Читать книгу Ich, eine schlechte Mutter - Marguerite Andersen - Страница 8

WARUM

Оглавление

– Aber nein, Marguerite, mach dir deswegen doch keine Sorgen. Warum soll es plötzlich heißen, wir hätten unter diesem … wie soll ich sagen … bewegten … Leben gelitten, das du uns beschert hast?

– Meinetwegen habt ihr in sechs Ländern gelebt, auf drei Kontinenten. Dir hat es ja gefallen …

– So haben wir was von der Welt gesehen.

– Seien wir doch ehrlich: Ab einem bestimmten Zeitpunkt habe ich euch im Stich gelassen. Zurückgelassen. Und ihr wart noch klein.

– Wir haben’s überlebt.

– Anderthalb Jahre. Ganze anderthalb Jahre waren wir getrennt.

– Stimmt. Aber du, eine schlechte Mutter?

– Michel, lass mich ausreden, damit ich es dir sage, es dir zeige, du wirst erkennen, dass ich recht habe, fall mir nicht ins Wort, ich habe das Bedürfnis, all meine Fehler zu bekennen, all das, was mir leidtut, genauer hinzusehen, durch dieses Nadelöhr muss ich durch, danach reden wir nie wieder darüber, versprochen. Ich weiß, ihr würdet gern glauben, dass das Leben immer heiter ist, die Kernfamilie, wie es so schön heißt, immer glücklich, die Kinder intelligent und gesund, die Welt beinahe vollkommen … und dass alle Mütter gute Mütter sind …

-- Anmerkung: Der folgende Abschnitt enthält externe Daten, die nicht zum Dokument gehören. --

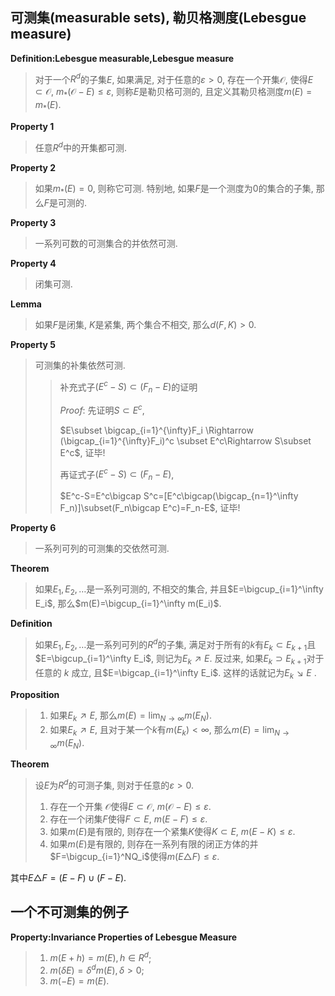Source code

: ## 可测集(measurable sets), 勒贝格测度(Lebesgue measure)

**Definition:Lebesgue measurable,Lebesgue measure**

> 对于一个$R^d$的子集$E$, 如果满足, 对于任意的$\varepsilon>0$, 存在一个开集$\mathcal{O}$, 使得$E\subset \mathcal{O}$, $m_*(\mathcal{O} - E)\leq \varepsilon$, 则称$E$是勒贝格可测的, 且定义其勒贝格测度$m(E) = m_*(E)$. 

**Property 1**

> 任意$R^d$中的开集都可测.

**Property 2**

> 如果$m_*(E) = 0$, 则称它可测. 特别地, 如果$F$是一个测度为$0$的集合的子集, 那么$F$是可测的.

**Property 3**

>一系列可数的可测集合的并依然可测.

**Property 4**

> 闭集可测.

**Lemma**

> 如果$F$是闭集, $K$是紧集, 两个集合不相交, 那么$d(F,K)>0$.

**Property 5**

> 可测集的补集依然可测.
>
> > 补充式子$(E^c-S)\subset(F_n-E)$的证明
> >
> > *Proof*: 先证明$S\subset E^c$,
> >
> > $E\subset \bigcap_{i=1}^{\infty}F_i \Rightarrow (\bigcap_{i=1}^{\infty}F_i)^c \subset E^c\Rightarrow S\subset E^c$, 证毕!
> >
> > 再证式子$(E^c-S)\subset(F_n-E)$,
> >
> > $E^c-S=E^c\bigcap S^c=[E^c\bigcap(\bigcap_{n=1}^\infty F_n)]\subset(F_n\bigcap E^c)=F_n-E$, 证毕!

**Property 6**

> 一系列可列的可测集的交依然可测.

**Theorem**

> 如果$E_1,E_2,\ldots$是一系列可测的, 不相交的集合, 并且$E=\bigcup_{i=1}^\infty E_i$, 那么$m(E)=\bigcup_{i=1}^\infty m(E_i)$. 

**Definition**

> 如果$E_1,E_2,\ldots$是一系列可列的$R^d$的子集, 满足对于所有的$k$有$E_k\subset E_{k+1}$且$E=\bigcup_{i=1}^\infty E_i$, 则记为$E_k\nearrow E$. 反过来, 如果$E_k\supset E_{k+1}$对于任意的 $k$ 成立, 且$E=\bigcap_{i=1}^\infty E_i$. 这样的话就记为$E_k\searrow E$ .

**Proposition**

> 1. 如果$E_k\nearrow E$,  那么$m(E) = \lim_{N\rightarrow\infty}m(E_N)$.
> 2. 如果$E_k\nearrow E$, 且对于某一个$k$有$m(E_k)<\infty$, 那么$m(E) = \lim_{N\rightarrow\infty}m(E_N)$.

**Theorem**

> 设$E$为$R^d$的可测子集, 则对于任意的$\varepsilon>0$. 
>
> 1. 存在一个开集 $\mathcal{O}$使得$E\subset\mathcal{O}$, $m(\mathcal{O}-E)\leq\varepsilon$.  
> 2. 存在一个闭集$F$使得$F\subset E$, $m(E-F)\leq\varepsilon$.  
> 3. 如果$m(E)$是有限的, 则存在一个紧集$K$使得$K\subset E$, $m(E-K)\leq\varepsilon$. 
> 4. 如果$m(E)$是有限的, 则存在一系列有限的闭正方体的并$F=\bigcup_{i=1}^NQ_i$使得$m(E\triangle F)\leq\varepsilon$.

其中$E\triangle F=(E-F)\cup(F-E)$.

## 一个不可测集的例子

**Property:Invariance Properties of Lebesgue Measure**

> 1. $m(E+h)=m(E),h\in R^d$; 
> 2. $m(\delta E)=\delta^dm(E),\delta>0$;
> 3. $m(-E)=m(E)$.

– Mach mal bitte halblang!

– Wie könnt ihr so was glauben, wenn ihr doch genau wisst, dass dem nicht immer so ist?

– Was willst du denn hören? Martin hat es unbeschadet überstanden, er macht keinen leidenden Eindruck, die Kleine auch nicht, und für mich gilt das Gleiche. Wir werfen dir nichts vor.

– Da habe ich ja Glück …

– Wir respektieren dich.

– Das weiß ich. Aber ich werfe mir meine Fehler vor.

– Jeder macht Fehler.

– Sicher. Aber die Fehler einer Mutter … Ab einem bestimmten Zeitpunkt habe ich euch allein gelassen.

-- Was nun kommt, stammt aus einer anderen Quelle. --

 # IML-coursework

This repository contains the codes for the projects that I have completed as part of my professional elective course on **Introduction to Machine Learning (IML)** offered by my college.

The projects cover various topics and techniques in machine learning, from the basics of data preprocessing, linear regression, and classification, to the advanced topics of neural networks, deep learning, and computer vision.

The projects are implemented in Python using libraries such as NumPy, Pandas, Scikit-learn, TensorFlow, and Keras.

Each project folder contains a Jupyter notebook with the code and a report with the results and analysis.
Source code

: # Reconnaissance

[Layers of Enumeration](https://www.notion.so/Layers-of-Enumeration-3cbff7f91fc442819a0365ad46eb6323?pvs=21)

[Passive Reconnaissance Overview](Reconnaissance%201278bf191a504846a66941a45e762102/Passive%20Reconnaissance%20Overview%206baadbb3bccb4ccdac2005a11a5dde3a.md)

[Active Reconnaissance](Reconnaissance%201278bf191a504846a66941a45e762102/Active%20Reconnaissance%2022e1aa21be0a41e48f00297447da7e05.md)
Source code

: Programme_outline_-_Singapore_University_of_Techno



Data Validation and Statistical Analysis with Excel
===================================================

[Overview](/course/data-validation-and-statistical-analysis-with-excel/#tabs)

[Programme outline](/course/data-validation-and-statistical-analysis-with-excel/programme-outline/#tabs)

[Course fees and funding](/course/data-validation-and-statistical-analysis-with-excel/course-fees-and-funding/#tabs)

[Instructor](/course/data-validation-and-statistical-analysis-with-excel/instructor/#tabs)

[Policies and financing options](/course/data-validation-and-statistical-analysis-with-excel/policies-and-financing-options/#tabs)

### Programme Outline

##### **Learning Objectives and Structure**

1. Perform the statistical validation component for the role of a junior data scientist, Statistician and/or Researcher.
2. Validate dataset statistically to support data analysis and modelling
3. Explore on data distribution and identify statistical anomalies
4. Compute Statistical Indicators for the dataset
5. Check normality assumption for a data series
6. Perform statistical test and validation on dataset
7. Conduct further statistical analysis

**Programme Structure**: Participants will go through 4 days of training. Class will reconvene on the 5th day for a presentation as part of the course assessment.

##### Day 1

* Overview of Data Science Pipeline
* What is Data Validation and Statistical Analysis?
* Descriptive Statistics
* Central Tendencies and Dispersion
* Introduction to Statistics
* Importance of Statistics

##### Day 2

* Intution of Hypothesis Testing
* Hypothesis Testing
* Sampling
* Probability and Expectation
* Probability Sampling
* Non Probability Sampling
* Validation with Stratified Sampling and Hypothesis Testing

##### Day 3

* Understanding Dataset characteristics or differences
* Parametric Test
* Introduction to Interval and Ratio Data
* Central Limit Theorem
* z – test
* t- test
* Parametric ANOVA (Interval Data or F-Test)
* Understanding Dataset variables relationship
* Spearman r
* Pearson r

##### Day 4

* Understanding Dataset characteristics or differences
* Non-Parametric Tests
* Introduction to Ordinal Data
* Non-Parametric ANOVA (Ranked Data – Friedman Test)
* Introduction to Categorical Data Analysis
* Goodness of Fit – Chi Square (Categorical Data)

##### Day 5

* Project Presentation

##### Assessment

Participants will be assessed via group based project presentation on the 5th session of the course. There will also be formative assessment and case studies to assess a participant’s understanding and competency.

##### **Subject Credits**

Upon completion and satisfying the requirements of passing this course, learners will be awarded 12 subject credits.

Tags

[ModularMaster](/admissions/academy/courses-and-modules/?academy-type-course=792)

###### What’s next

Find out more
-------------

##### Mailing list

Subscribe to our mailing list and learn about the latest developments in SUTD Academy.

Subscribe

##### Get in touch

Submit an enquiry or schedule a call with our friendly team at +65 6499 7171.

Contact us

– Hör mal, Mama … In deinem Alter …

– Eben. Bevor ich für immer die Augen schließe, wie es so schön heißt, muss ich …

– Was? Musst du dich quälen?

– Muss ich Bilanz ziehen, ehrlich, ganz ungeschönt.

– Wozu?

– Damit alles etwas klarer wird.

– Aber du hast uns doch nicht misshandelt!

– Bloß vernachlässigt, schikaniert, manchmal sogar ignoriert … Vor allem Martin …

– Warum?

– Er war schwieriger …

– Als ich? Wirklich?

– Ja. Aber das ist nicht weiter wichtig.

– Worum geht es eigentlich?

– Es beginnt mit Martin, 1945 gezeugt, ein Prachtfrühling in diesem Jahr, Hitler ist tot, der Krieg vorbei, die Welt jubelt, die Freiheit ist zum Greifen nah.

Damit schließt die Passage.